Segment Open

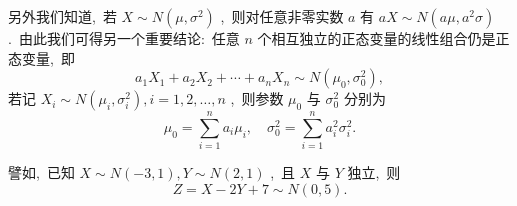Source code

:    另外我们知道,\ 若 $X\sim N(\mu,\sigma^2)$ ,\ 则对任意非零实数 $a$ 有 $aX\sim N(a\mu,a^2\sigma)$ .\ 由此我们可得另一个重要结论:\ 任意 $n$ 个相互独立的正态变量的线性组合仍是正态变量,\ 即
   \begin{equation}\label{eq:3.3.15}
   	a_1X_1+a_2X_2+\cdots+a_nX_n\sim N(\mu_0,\sigma_0^2),
   \end{equation}
   若记 $X_i\sim N(\mu_i,\sigma_i^2),i=1,2,\ldots,n$ ,\ 则参数 $\mu_0$ 与 $\sigma_0^2$ 分别为
   \begin{equation*}
   	\mu_0=\sum_{i=1}^{n}a_i\mu_i,\quad \sigma_0^2=\sum_{i=1}^{n}a_i^2\sigma_i^2.
   \end{equation*}
   
   譬如,\ 已知 $X\sim N(-3,1),Y\sim N(2,1)$ ,\ 且 $X$ 与 $Y$ 独立,\ 则
   \begin{equation*}
   	Z=X-2Y+7\sim N(0,5).
   \end{equation*}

Segment Closed

WORK ITEM >>
Your task is to reproduce every record exactly while omitting the pictures.

SOLUTION TO THE PROBLEM >>
Source code

:    另外我们知道,\ 若 $X\sim N(\mu,\sigma^2)$ ,\ 则对任意非零实数 $a$ 有 $aX\sim N(a\mu,a^2\sigma)$ .\ 由此我们可得另一个重要结论:\ 任意 $n$ 个相互独立的正态变量的线性组合仍是正态变量,\ 即
   \begin{equation}\label{eq:3.3.15}
   	a_1X_1+a_2X_2+\cdots+a_nX_n\sim N(\mu_0,\sigma_0^2),
   \end{equation}
   若记 $X_i\sim N(\mu_i,\sigma_i^2),i=1,2,\ldots,n$ ,\ 则参数 $\mu_0$ 与 $\sigma_0^2$ 分别为
   \begin{equation*}
   	\mu_0=\sum_{i=1}^{n}a_i\mu_i,\quad \sigma_0^2=\sum_{i=1}^{n}a_i^2\sigma_i^2.
   \end{equation*}
   
   譬如,\ 已知 $X\sim N(-3,1),Y\sim N(2,1)$ ,\ 且 $X$ 与 $Y$ 独立,\ 则
   \begin{equation*}
   	Z=X-2Y+7\sim N(0,5).
   \end{equation*}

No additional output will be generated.